Me acerqué al lecho de la enferma, que movía los labios apresuradamente como si rezase; me senté a su cabecera y le dirigí esas frases afectuosas que son cucharaditas de bálsamo y que ya por costumbre decimos a los moribundos; pero fue grande mi sorpresa al ver que, volviendo hacia mí un rostro en que brillaba el agradecimiento, y cogiéndome la mano para besarla, me dijo:

-Padre Baltar, ¡qué Dios le pague tanto, tanto tiempo como hace que está engañando a mi marido! ¡Prométame que no le desengañará después de que me muera!

-¿Qué es eso? ¿Engañar?… -pregunté, creyendo que desvariaba con la debilidad y la calentura.

-Si no fuera por usted -prosiguió sin atenderme-, Andrés estaría también agonizando, porque sabría lo «del niño»… ¡Que no lo sepa nunca!

-¿Lo del chico? -exclamé, recordando mi compromiso con don Andrés-. ¡Si el chico está perfectamente, y va a llegar, y abrazará a usted pronto!

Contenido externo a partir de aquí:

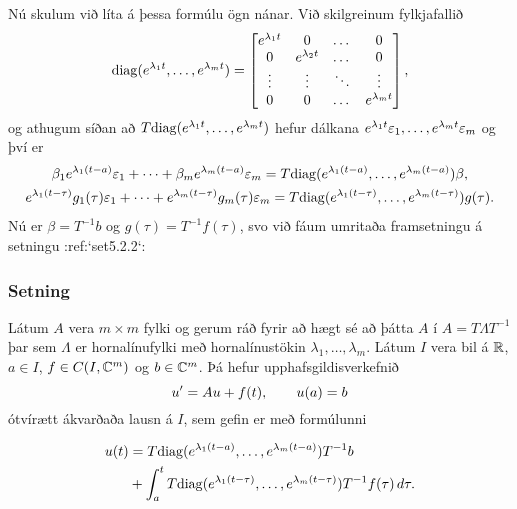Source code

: Nú skulum við líta á þessa formúlu ögn nánar.  Við skilgreinum  fylkjafallið
$${\operatorname{diag}}(e^{\lambda_1t},\dots,e^{\lambda_mt})=
\left[\begin{matrix}
e\sp{\lambda_1t}&0&\dots&0\\
0&e\sp{\lambda_2t}&\dots&0\\
\vdots&\vdots&\ddots&\vdots\\
0&0&\dots&e^{\lambda_mt}
\end{matrix}\right],
$$
og athugum síðan að $T{\operatorname{diag}}(e^{\lambda_1t},\dots,e^{\lambda_mt})$ 
hefur dálkana
$e\sp{\lambda_1t}\varepsilon_1,\dots,e\sp{\lambda_mt}\varepsilon_m$ og því
er 
\begin{gather*}
\beta_1e^{\lambda_1(t-a)}\varepsilon_1+
\cdots+\beta_me^{\lambda_m(t-a)}\varepsilon_m=
T{\operatorname{diag}}(e^{\lambda_1(t-a)},\dots,e^{\lambda_m(t-a)})\beta,\\
e^{\lambda_1(t-\tau)}g_1(\tau)\varepsilon_1
+\cdots+
e^{\lambda_m(t-\tau)}g_m(\tau)\varepsilon_m=
T{\operatorname{diag}}(e^{\lambda_1(t-\tau)},\dots,e^{\lambda_m(t-\tau)})g(\tau).
\end{gather*}
Nú er $\beta=T^{-1}b$ og $g(\tau)=T^{-1}f(\tau)$, svo við fáum umritaða
framsetningu á setningu :ref:`set5.2.2`:

\subsubsection{Setning}
Látum $A$ vera $m\times m$ fylki og gerum ráð fyrir að hægt sé að
þátta $A$ í $A=T\Lambda T^{-1}$ þar sem $\Lambda $ er hornalínufylki með
hornalínustökin $\lambda_1,\dots,\lambda_m$.  Látum $I$ vera bil á
${\mathbb R}$, $a\in I$, $f\in C(I,{\mathbb C}^m)$ og $b\in {\mathbb C}^m$.  Þá hefur
upphafsgildisverkefnið  $$u{\sp{\prime}}=Au+f(t), \qquad u(a)=b
 $$
ótvírætt ákvarðaða lausn á $I$, sem gefin er með formúlunni
 
\begin{align*}
u(t)&=T{\operatorname{diag}}(e^{\lambda_1(t-a)},\dots,e^{\lambda_m(t-a)})T^{-1}b\\
&+\int_a^t T{\operatorname{diag}}(e^{\lambda_1(t-\tau)},\dots,e^{\lambda_m(t-\tau)})
T^{-1}f(\tau)\, d\tau.
\end{align*}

-Sí que le abrazaré… en el otro mundo… Conmigo no se moleste, que lo supe al momento, y hasta me lo daba el corazón. ¿Usted cree que no tenía allá persona encargada de escribirme cuanto le pasase a mi hijo? Las cartas venían a nombre de una amiga, y así Andrés no podía enterarse si le sucedía algo malo… Y como yo le había escrito al padre rector pidiéndole que sólo le dijesen a mi marido las cosas buenas y alegres… cuando usted venía con las cartas fingidas de que el niño vivía y trabajaba… le ayudaba a usted a engañar al pobre Andrés… que no está nada bueno… y que no le convienen las desazones… Me ha costado trabajo disimular, padre… porque en tantos años de matrimonio no le he callado otra cosa…

Aquí cortó su narración el padre, y mirando alrededor, vio nuestras caras animadas por la simpatía más vehemente.

-¡De manera que los dos lo sabían, y mutuamente se lo ocultaban! ¡Qué drama interior! -exclamó el que primero había hablado.

-De esas tijeras, padre -dijo el escéptico-, bien puede usted afirmar que eran de oro puro, con incrustaciones de brillantes.

-Puedo afirmar que las he visto abiertas en figura de cruz -contestó el padre intencionadamente.